April 11, 2002 5:08 AM   Subscribe

"There's a tiger in the back yard!" The surburban Houston 8-year-old told her mom's boyfriend, who didn't believe her...at first...

(the linked story also provides a link to video of local news coverage)
posted by alumshubby (21 comments total)
 
I remember my mom thinking I'd eaten too many pop rocks when I saw a huge white horse (that had jumped a fence at a nearby farm) gallop through our suburban back yard. I assumed this was a similar "escaped from the zoo" type story.

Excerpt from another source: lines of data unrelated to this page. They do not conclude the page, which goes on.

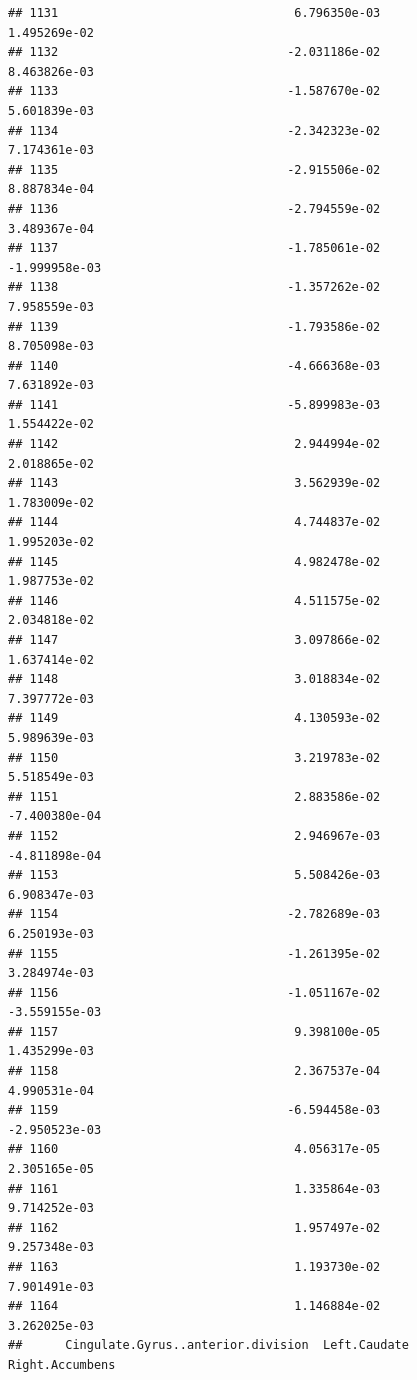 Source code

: \documentclass[
]{article}
\begin{document}
\begin{verbatim}
## 1131                                 6.796350e-03           1.495269e-02
## 1132                                -2.031186e-02           8.463826e-03
## 1133                                -1.587670e-02           5.601839e-03
## 1134                                -2.342323e-02           7.174361e-03
## 1135                                -2.915506e-02           8.887834e-04
## 1136                                -2.794559e-02           3.489367e-04
## 1137                                -1.785061e-02          -1.999958e-03
## 1138                                -1.357262e-02           7.958559e-03
## 1139                                -1.793586e-02           8.705098e-03
## 1140                                -4.666368e-03           7.631892e-03
## 1141                                -5.899983e-03           1.554422e-02
## 1142                                 2.944994e-02           2.018865e-02
## 1143                                 3.562939e-02           1.783009e-02
## 1144                                 4.744837e-02           1.995203e-02
## 1145                                 4.982478e-02           1.987753e-02
## 1146                                 4.511575e-02           2.034818e-02
## 1147                                 3.097866e-02           1.637414e-02
## 1148                                 3.018834e-02           7.397772e-03
## 1149                                 4.130593e-02           5.989639e-03
## 1150                                 3.219783e-02           5.518549e-03
## 1151                                 2.883586e-02          -7.400380e-04
## 1152                                 2.946967e-03          -4.811898e-04
## 1153                                 5.508426e-03           6.908347e-03
## 1154                                -2.782689e-03           6.250193e-03
## 1155                                -1.261395e-02           3.284974e-03
## 1156                                -1.051167e-02          -3.559155e-03
## 1157                                 9.398100e-05           1.435299e-03
## 1158                                 2.367537e-04           4.990531e-04
## 1159                                -6.594458e-03          -2.950523e-03
## 1160                                 4.056317e-05           2.305165e-05
## 1161                                 1.335864e-03           9.714252e-03
## 1162                                 1.957497e-02           9.257348e-03
## 1163                                 1.193730e-02           7.901491e-03
## 1164                                 1.146884e-02           3.262025e-03
##      Cingulate.Gyrus..anterior.division  Left.Caudate Right.Accumbens

\end{verbatim}
\end{document}
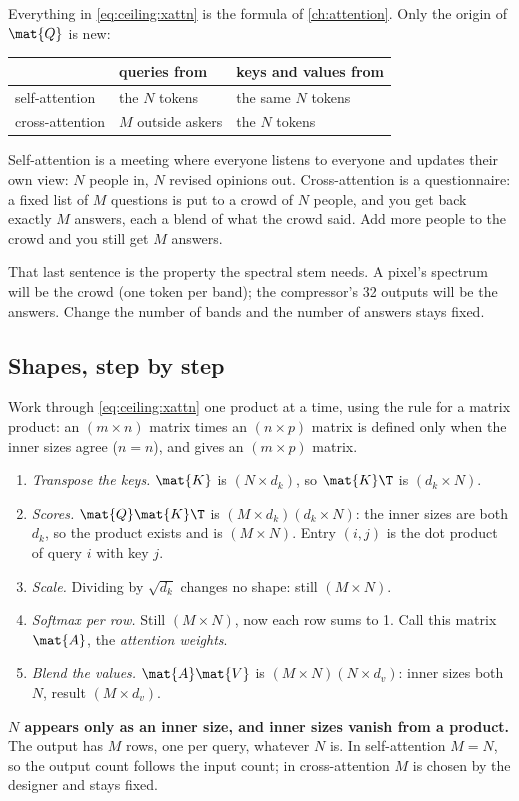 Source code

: Everything in \cref{eq:ceiling:xattn} is the formula of \cref{ch:attention}. Only the origin of $\mat{Q}$ is new:
\begin{center}
\begin{tabular}{lll}\toprule
 & queries from & keys and values from\\\midrule
self-attention & the $N$ tokens & the same $N$ tokens\\
cross-attention & $M$ outside askers & the $N$ tokens\\\bottomrule
\end{tabular}
\end{center}

\begin{analogy}
Self-attention is a meeting where everyone listens to everyone and updates their own view: $N$ people in, $N$ revised opinions out. Cross-attention is a questionnaire: a fixed list of $M$ questions is put to a crowd of $N$ people, and you get back exactly $M$ answers, each a blend of what the crowd said. Add more people to the crowd and you still get $M$ answers.
\end{analogy}

That last sentence is the property the spectral stem needs. A pixel's spectrum will be the crowd (one token per band); the compressor's 32 outputs will be the answers. Change the number of bands and the number of answers stays fixed.

\subsection{Shapes, step by step}

Work through \cref{eq:ceiling:xattn} one product at a time, using the rule for a matrix product: an $(m\times n)$ matrix times an $(n\times p)$ matrix is defined only when the inner sizes agree ($n = n$), and gives an $(m\times p)$ matrix.

\begin{enumerate}
\item \emph{Transpose the keys.} $\mat{K}$ is $(N\times d_k)$, so $\mat{K}\T$ is $(d_k\times N)$.
\item \emph{Scores.} $\mat{Q}\mat{K}\T$ is $(M\times d_k)(d_k\times N)$: the inner sizes are both $d_k$, so the product exists and is $(M\times N)$. Entry $(i, j)$ is the dot product of query $i$ with key $j$.
\item \emph{Scale.} Dividing by $\sqrt{d_k}$ changes no shape: still $(M\times N)$.
\item \emph{Softmax per row.} Still $(M\times N)$, now each row sums to 1. Call this matrix $\mat{A}$, the \emph{attention weights}.
\item \emph{Blend the values.} $\mat{A}\mat{V}$ is $(M\times N)(N\times d_v)$: inner sizes both $N$, result $(M\times d_v)$.
\end{enumerate}
\textbf{$N$ appears only as an inner size, and inner sizes vanish from a product.} The output has $M$ rows, one per query, whatever $N$ is. In self-attention $M = N$, so the output count follows the input count; in cross-attention $M$ is chosen by the designer and stays fixed.

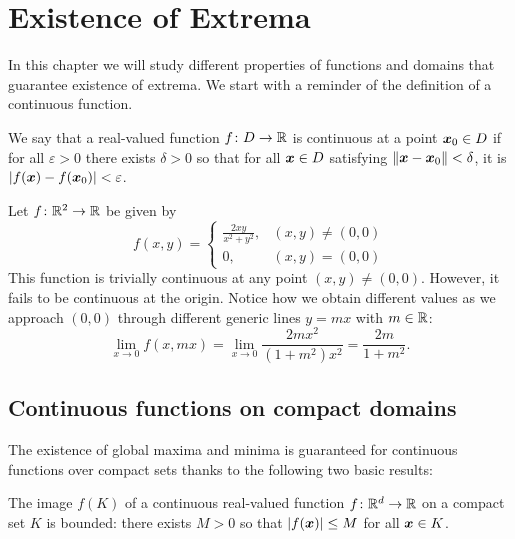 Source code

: 
\chapter{Existence of Extrema}\label{chapter:existence}

In this chapter we will study different properties of functions and domains that guarantee existence of extrema. We start with a reminder of the definition of a continuous function.
\begin{definition}\label{def:continuous}
We say that a real-valued function $f\colon D \to \mathbb{R}$ is continuous at a point $\boldsymbol{x}_0 \in D$ if for all $\varepsilon > 0$ there exists $\delta > 0$ so that for all $\boldsymbol{x} \in D$ satisfying $\lVert \boldsymbol{x}-\boldsymbol{x}_0 \rVert<\delta$, it is $\lvert  f(\boldsymbol{x}) - f(\boldsymbol{x}_0)  \rvert < \varepsilon$.  
\end{definition}

\begin{example}
Let $f\colon \mathbb{R}^2 \to \mathbb{R}$ be given by
\begin{equation*}
f(x,y) = \begin{cases}
\frac{2xy}{x^2+y^2}, &(x,y) \neq (0,0) \\
0, &(x,y)=(0,0)
\end{cases}
\end{equation*}
This function is trivially continuous at any point $(x,y)\neq(0,0)$.  However, it fails to be continuous at the origin.  Notice how we obtain different values as we approach $(0,0)$ through different generic lines $y=mx$ with $m \in \mathbb{R}$:
\begin{equation*}
\lim_{x\to 0} f(x,mx) = \lim_{x \to 0} \frac{2mx^2}{(1+m^2)x^2} = \frac{2m}{1+m^2}.
\end{equation*}
\end{example}

\section{Continuous functions on compact domains}
The existence of global maxima and minima is guaranteed for continuous functions over compact sets thanks to the following two basic results:

\begin{theorem}\label{theorem:BVT}
The image $f(K)$ of a continuous real-valued function $f \colon \mathbb{R}^d \to \mathbb{R}$ on a compact set $K$ is bounded: there exists $M>0$ so that $\lvert  f(\boldsymbol{x})  \rvert \leq M$ for all $\boldsymbol{x} \in K$.
\end{theorem}

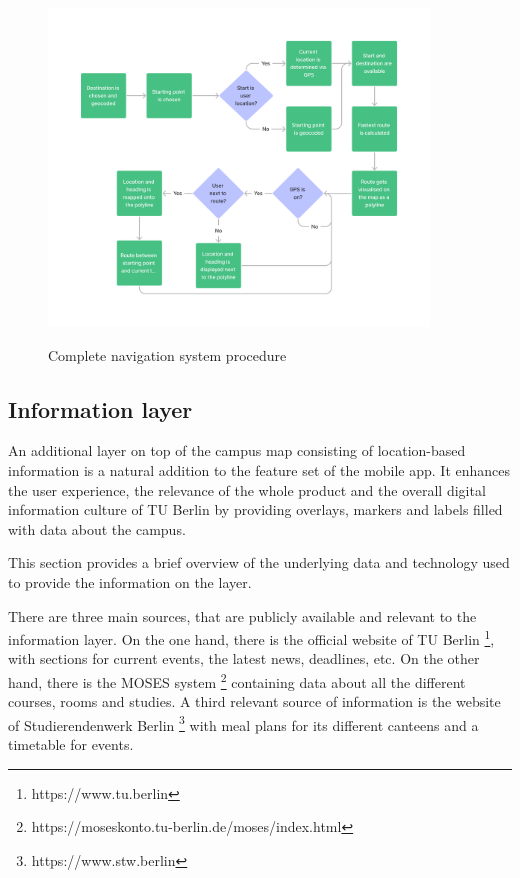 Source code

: \begin{figure}[!ht]
	\centering
	\includegraphics[width=0.9\textwidth]{images/navigation_process.png}\\
	\caption{Complete navigation system procedure}
    \label{fig:navigation_system}
\end{figure}

\subsection{Information layer}
An additional layer on top of the campus map consisting of location-based information is a natural addition to the feature set of the mobile app. It enhances the user experience, the relevance of the whole product and the overall digital information culture of TU Berlin by providing overlays, markers and labels filled with data about the campus.

This section provides a brief overview of the underlying data and technology used to provide the information on the layer.

There are three main sources, that are publicly available and relevant to the information layer. On the one hand, there is the official website of TU Berlin \footnote{https://www.tu.berlin}, with sections for current events, the latest news, deadlines, etc. On the other hand, there is the MOSES system \footnote{https://moseskonto.tu-berlin.de/moses/index.html} containing data about all the different courses, rooms and studies. A third relevant source of information is the website of Studierendenwerk Berlin \footnote{https://www.stw.berlin} with meal plans for its different canteens and a timetable for events.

"..and the few neighborhood kids who have been allowed to pet him."

Umm, hello? Yikes!
posted by jalexei at 5:36 AM on April 11, 2002


That line stalked through the grass and jumped out at me too. Your neighbour has a tiger and half the local kids are queueing outside to pet it. And you don't know it's there.
posted by vbfg at 5:42 AM on April 11, 2002


He told his girlfriend he didn't know about it. Imagine the arseload of boot she would have given him if he had said he knew all along there was a tiger just a fence-hop away from her daughter.
posted by pracowity at 5:47 AM on April 11, 2002


Well, you know, since Houston has a football team again. maybe this was Cincinnati's way of welcoming the city back to the league. The Bengals come to town on 11/3, so they wanted to let them know how serious they are about winning ;-)
posted by JaxJaggywires at 5:52 AM on April 11, 2002


For some of us, the Cowboys might be America's team, but to paraphrase the late Bum Phillips, the Houston Oilers will always be Texas' team.
posted by alumshubby at 7:19 AM on April 11, 2002


Oh, and to get back on thread...I loved on the video link where that yahoo owner said something to the effect of "I like to live on the wild side." I guess the dumb fuck never stopped to consider the mayhem that a 500 lb. tiger can do out of sheer boredom if it got loose. This critter's used to being overfed, and if it missed a meal...
posted by alumshubby at 7:23 AM on April 11, 2002


well if I was a kid again, and I knew someone down my road had a tiger, I would be doing EVERYTHING in my limited power to get to pet and play with it.

cooooooooooooooool.
posted by Frasermoo at 8:01 AM on April 11, 2002


Where I live ( SW Ohio), I've seen a couple of news stories in the last few years about pet tigers getting loose. In one case, a quick-thinking police officer lured the animal into the back seat of his cruiser, jumped out the door on the opposite side, closed the door, then ran around to the side the tiger came in to close that door. Before the animal-control folks showed up, the tiger got bored and shredded the rear seat of the cruiser, but at least no people got hurt.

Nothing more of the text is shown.